Po co ma się użerać na początek z czymś niby prostym ale za to zupełnie nieodpornym na warunki atmosferyczne i wstrząsy?
Nabawi się tylko uprzedzeń do GPSu i zniechęci.
OK, zamontuje smartfona, ile to może kosztować? mówmy o komplecie. I po sezonie będzie miał dość, jeśli wcześniej się to cudo nie rozleci.
Proponuję za porównywalną cenę do całego tego smartfona, zakup dedykowanej nawigacji Lark 35AT i gwarantuję że sprzęt się sprawdzi, a użytkownik nie nabawi się traumy przy pierwszym deszczu.
Ten Lark ma tą przewagę, że można wgrać na niego całą masę różnych map. A bluetooth nie zamyka nam drogi do komunikacji słuchawkowej w kasku.

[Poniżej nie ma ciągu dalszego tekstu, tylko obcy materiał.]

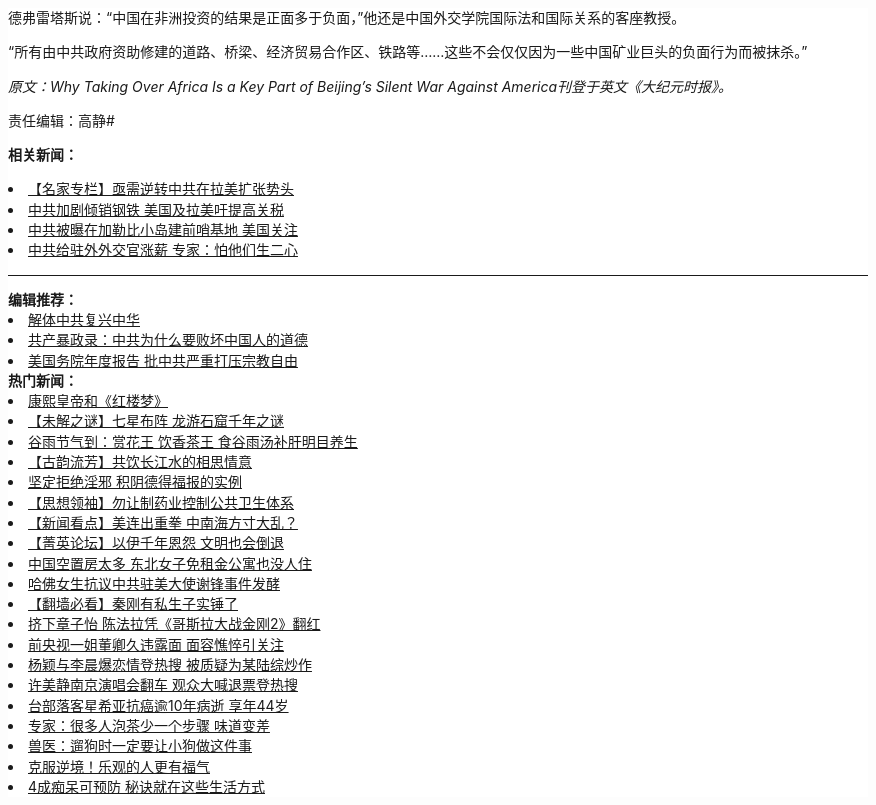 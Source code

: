 <p>德弗雷塔斯说：“中国在非洲投资的结果是正面多于负面，”他还是中国外交学院国际法和国际关系的客座教授。</p>
<p>“所有由中共政府资助修建的道路、桥梁、经济贸易合作区、铁路等……这些不会仅仅因为一些中国矿业巨头的负面行为而被抹杀。”</p>
<p><em>原文：<ahref="https://www.theepochtimes.com/article/why-taking-over-africa-is-a-key-part-of-beijings-silent-war-against-america-5602720">Why Taking Over Africa Is a Key Part of Beijing’s Silent War Against America</a>刊登于英文《大纪元时报》。</em></p>
<p>责任编辑：高静#</p>
	
<strong>相关新闻：</strong>
<li><a href="https://github.com/19920513/djy/blob/master/gb/24/4/13/n14224704.md#1">【名家专栏】亟需逆转中共在拉美扩张势头</a></li>
<li><a href="https://github.com/19920513/djy/blob/master/gb/24/4/18/n14228262.md#1">中共加剧倾销钢铁 美国及拉美吁提高关税</a></li>
<li><a href="https://github.com/19920513/djy/blob/master/gb/24/4/19/n14229603.md#1">中共被曝在加勒比小岛建前哨基地 美国关注</a></li>
<li><a href="https://github.com/19920513/djy/blob/master/gb/24/4/22/n14231410.md#1">中共给驻外外交官涨薪 专家：怕他们生二心</a></li>
<hr>
<strong>编辑推荐：</strong>
<li><a href="https://github.com/19920513/djy/blob/master/gb/18/3/21/n10237682.md?dfh#1" target="_blank">解体中共复兴中华</a></li><li><a href="https://github.com/19920513/djy/blob/master/gb/18/3/31/n10265684.md#1" target="_blank">共产暴政录：中共为什么要败坏中国人的道德</a></li><li><a href="https://github.com/19920513/djy/blob/master/gb/19/6/22/n11340432.md#1" target="_blank">美国务院年度报告 批中共严重打压宗教自由</a></li>
<strong>热门新闻：</strong>
<li><a href="https://github.com/19920513/djy/blob/master/gb/24/4/9/n14221459.md#1">康熙皇帝和《红楼梦》</a></li>
<li><a href="https://github.com/19920513/djy/blob/master/gb/24/4/19/n14228900.md#1">【未解之谜】七星布阵 龙游石窟千年之谜</a></li>
<li><a href="https://github.com/19920513/djy/blob/master/gb/24/4/18/n14228140.md#1">谷雨节气到：赏花王 饮香茶王 食谷雨汤补肝明目养生</a></li>
<li><a href="https://github.com/19920513/djy/blob/master/gb/24/2/23/n14187753.md#1">【古韵流芳】共饮长江水的相思情意</a></li>
<li><a href="https://github.com/19920513/djy/blob/master/gb/24/4/17/n14227563.md#1">坚定拒绝淫邪 积阴德得福报的实例</a></li>
<li><a href="https://github.com/19920513/djy/blob/master/gb/24/3/8/n14197979.md#1">【思想领袖】勿让制药业控制公共卫生体系</a></li>
<li><a href="https://github.com/19920513/djy/blob/master/gb/24/4/24/n14232603.md#1">【新闻看点】美连出重拳 中南海方寸大乱？</a></li>
<li><a href="https://github.com/19920513/djy/blob/master/gb/24/4/23/n14231893.md#1">【菁英论坛】以伊千年恩怨 文明也会倒退</a></li>
<li><a href="https://github.com/19920513/djy/blob/master/gb/24/4/23/n14232466.md#1">中国空置房太多 东北女子免租金公寓也没人住</a></li>
<li><a href="https://github.com/19920513/djy/blob/master/gb/24/4/23/n14232055.md#1">哈佛女生抗议中共驻美大使谢锋事件发酵</a></li>
<li><a href="https://github.com/19920513/djy/blob/master/gb/24/4/23/n14232002.md#1">【翻墙必看】秦刚有私生子实锤了</a></li>
<li><a href="https://github.com/19920513/djy/blob/master/gb/24/4/22/n14231770.md#1">挤下章子怡 陈法拉凭《哥斯拉大战金刚2》翻红</a></li>
<li><a href="https://github.com/19920513/djy/blob/master/gb/24/4/23/n14232559.md#1">前央视一姐董卿久违露面 面容憔悴引关注</a></li>
<li><a href="https://github.com/19920513/djy/blob/master/gb/24/4/22/n14231818.md#1">杨颖与李晨爆恋情登热搜 被质疑为某陆综炒作</a></li>
<li><a href="https://github.com/19920513/djy/blob/master/gb/24/4/22/n14231740.md#1">许美静南京演唱会翻车 观众大喊退票登热搜</a></li>
<li><a href="https://github.com/19920513/djy/blob/master/gb/24/4/22/n14231268.md#1">台部落客星希亚抗癌逾10年病逝 享年44岁</a></li>
<li><a href="https://github.com/19920513/djy/blob/master/gb/24/4/22/n14231352.md#1">专家：很多人泡茶少一个步骤 味道变差</a></li>
<li><a href="https://github.com/19920513/djy/blob/master/gb/24/4/22/n14231197.md#1">兽医：遛狗时一定要让小狗做这件事</a></li>
<li><a href="https://github.com/19920513/djy/blob/master/gb/24/4/9/n14221682.md#1">克服逆境！乐观的人更有福气</a></li>
<li><a href="https://github.com/19920513/djy/blob/master/gb/24/4/4/n14218227.md#1">4成痴呆可预防 秘诀就在这些生活方式</a></li>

A tak poza tym terenowiec napisał:
"Zastanawiałem się nad zwykłą, tanią nawigacją samochodową. Jakiś Lark czy coś w ten deseń 3,5 albo 4,3 cala i montaż tego do motocykla..."
A po co bawić się w taką wymianę po czasie, skoro można od razu kupić coś dobrego na moto za rozsądną kasę?Adampio pisze:...
Czyli jak ma smartfona to ma i nawigacje i może sporóbować. Nikt mu nie każe na tym poprzestać. Ja zachwalam E52 bo zaczynałem od Garmina Żóltka i do auta nic wiecej niż Nokia E52 + mapa mi nie potrzeba.
I co to ma użytkownika nauczyć? chyba tylko obsługi smartfona na motocyklu w rękawicach?
Piszesz o Nokii E52 ale w aucie??? serio polecasz takie rozwiązanie do motocykla?
Pomyśl nad tą poradą bo czegoś tu nie ogarniam.